Big holes in the ground! We’d seen a lot on this trip. But, meteor crater (Arizona) took my breath way - 4,100 ft (1.2 km) in diameter, 570 ft (174 metres) deep and over three miles (4.8 km) in circumference. It has starred in several movies. NASA astronauts trained there in the 1950’s and 60’s. It certainly still has a "wow" factor. Not bad for something that had smashed into the earth 50,000 years ago.

We had been scooting along the remnants of Route 66 for most of the morning, ducking back onto highway I-40, when Route 66 petered out. It had been fun. While there were no longer the ubiquitous trading posts every second mile, there were wonderful remainders of the golden age of "the mother road".

We had sought out Route 66 near Williams (Arizona), a few miles south of our friendly Red Lake Hostel. Williams was one of the last towns on Route 66 to be bypassed by I-40 in 1984. While other towns had suffered from the by-pass, Williams’ proximity to the Grand Canyon meant it has retained some prosperity. In addition, Williams’ entire downtown business district was placed on the National Register of Historic Places.

Onwards towards Holbrook, we discovered some "ghosts" along Route 66 – old adobe motels, faded billboards, cracked roadways, derelict cars and crumbling gas stations. We did find one trading post still open, The Jackrabbit. While it had souvenir postcards of jackalopes, sand paintings, rubber tomahawks, interesting old stuff and imitation Indian goods made in China (these would have been "Made in Japan" back in the 1950’s), we didn’t find the wonders of an earlier age - packages of rattlesnake eggs, cactus candy and tumbled stones. It didn’t matter - it was still quite a blast having a fossick through everything. We had the freedom to explore as we liked, especially as the area around Route 66 in Arizona also had many natural wonders – Walnut Canyon State Park, Petrified Forest and the Painted Desert.

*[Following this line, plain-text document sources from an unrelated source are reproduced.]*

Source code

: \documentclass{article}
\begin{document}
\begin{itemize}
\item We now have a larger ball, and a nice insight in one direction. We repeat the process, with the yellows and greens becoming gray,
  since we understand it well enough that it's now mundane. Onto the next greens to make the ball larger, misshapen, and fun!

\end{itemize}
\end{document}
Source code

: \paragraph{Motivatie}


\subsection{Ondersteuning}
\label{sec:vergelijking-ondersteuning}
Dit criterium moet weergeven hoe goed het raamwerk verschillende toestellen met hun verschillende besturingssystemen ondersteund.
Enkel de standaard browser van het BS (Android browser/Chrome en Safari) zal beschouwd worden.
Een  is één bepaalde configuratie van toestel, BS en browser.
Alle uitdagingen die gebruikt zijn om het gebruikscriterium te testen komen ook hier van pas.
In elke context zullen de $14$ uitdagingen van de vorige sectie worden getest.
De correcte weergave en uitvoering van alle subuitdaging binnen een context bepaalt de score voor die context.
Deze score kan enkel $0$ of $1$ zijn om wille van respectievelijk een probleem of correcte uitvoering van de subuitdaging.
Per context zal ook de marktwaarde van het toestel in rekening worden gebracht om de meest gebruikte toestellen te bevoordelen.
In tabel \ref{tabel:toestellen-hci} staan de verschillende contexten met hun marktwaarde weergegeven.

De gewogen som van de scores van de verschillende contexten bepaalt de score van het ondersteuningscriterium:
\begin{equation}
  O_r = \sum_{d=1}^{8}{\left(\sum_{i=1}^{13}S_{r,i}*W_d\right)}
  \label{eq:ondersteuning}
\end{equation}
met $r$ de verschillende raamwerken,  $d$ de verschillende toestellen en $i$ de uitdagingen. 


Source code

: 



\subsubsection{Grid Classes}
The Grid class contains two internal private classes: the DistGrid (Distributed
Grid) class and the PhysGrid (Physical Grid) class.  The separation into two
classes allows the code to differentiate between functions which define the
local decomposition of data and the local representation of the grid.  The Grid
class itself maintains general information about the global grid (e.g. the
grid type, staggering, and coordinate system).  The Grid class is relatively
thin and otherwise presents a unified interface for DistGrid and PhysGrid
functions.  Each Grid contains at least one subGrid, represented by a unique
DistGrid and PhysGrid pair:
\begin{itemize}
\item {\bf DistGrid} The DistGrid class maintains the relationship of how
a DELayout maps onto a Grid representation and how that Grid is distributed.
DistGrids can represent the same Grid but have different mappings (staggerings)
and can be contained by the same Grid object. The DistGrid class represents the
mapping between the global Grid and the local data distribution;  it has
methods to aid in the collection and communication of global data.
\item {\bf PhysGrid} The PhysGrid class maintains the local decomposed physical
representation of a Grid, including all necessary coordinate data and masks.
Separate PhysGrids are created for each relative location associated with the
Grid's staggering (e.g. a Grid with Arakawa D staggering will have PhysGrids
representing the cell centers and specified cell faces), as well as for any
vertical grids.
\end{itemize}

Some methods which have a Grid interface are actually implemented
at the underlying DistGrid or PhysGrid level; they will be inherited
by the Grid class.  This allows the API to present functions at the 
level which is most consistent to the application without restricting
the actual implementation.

Approximately half way between Flagstaff and Winslow was Meteor Crater.

Imagine our surprise when we pulled into the information centre car park and met F1’s Series I Land Rover coming out. We stopped for a brief chat. They had left Grand Canyon before us the day before and managed to reach Williams before the worst of the snowstorm. They had decided they would head south for warmer weather. F2 told us that there was nothing more to see in Arizona. We gave them a big grin and waved them off.

After "standing on the corner in Winslow Arizona" (from the Eagles song "Take it Easy") we trundled on to Holbrook, where you can still bed down at the Wigwam Hotel.

These motel rooms are large, individual concrete tepees. Fabulous.

The next morning was the 1st April, my birthday. I was 42 years old. I looked myself over in the mirror – I wore no make-up and I hadn’t done so for over a month, I had red lines in my cheeks, chapped lips and dry, cracked hands, thanks to the parched, desert air. I had gone back to chewing my nails and I was also convinced that I had at least one, age-caused "kidney spot". What had happened to the sophisticated businesswoman, I used to be? I guess she was turning into adventure woman.

The motel’s promised breakfast of Danish pastries was delayed for some unknown reason. We had a long day planned of around 300 miles. The proprietor felt sorry that we would have to depart on empty stomachs. She gave us three Oreo cookies each to help us on our way. This was the first time I had eaten these rich, chocolate biscuits. Wow, what a pity I hadn’t grabbed the whole packet.

Petrified Forest National Park was unusual. As we drove into the park, the first thing I noticed was the rolling, Mars-red, hillocks of sand. Then, I saw the "forest". I don’t know what I had expected. Maybe, I thought I’d see trees frozen upright, as still and dead as trolls caught by sunlight. But, it was a lying-down sort of forest. Great logs of wood, petrified into stone, lay flat on the ground.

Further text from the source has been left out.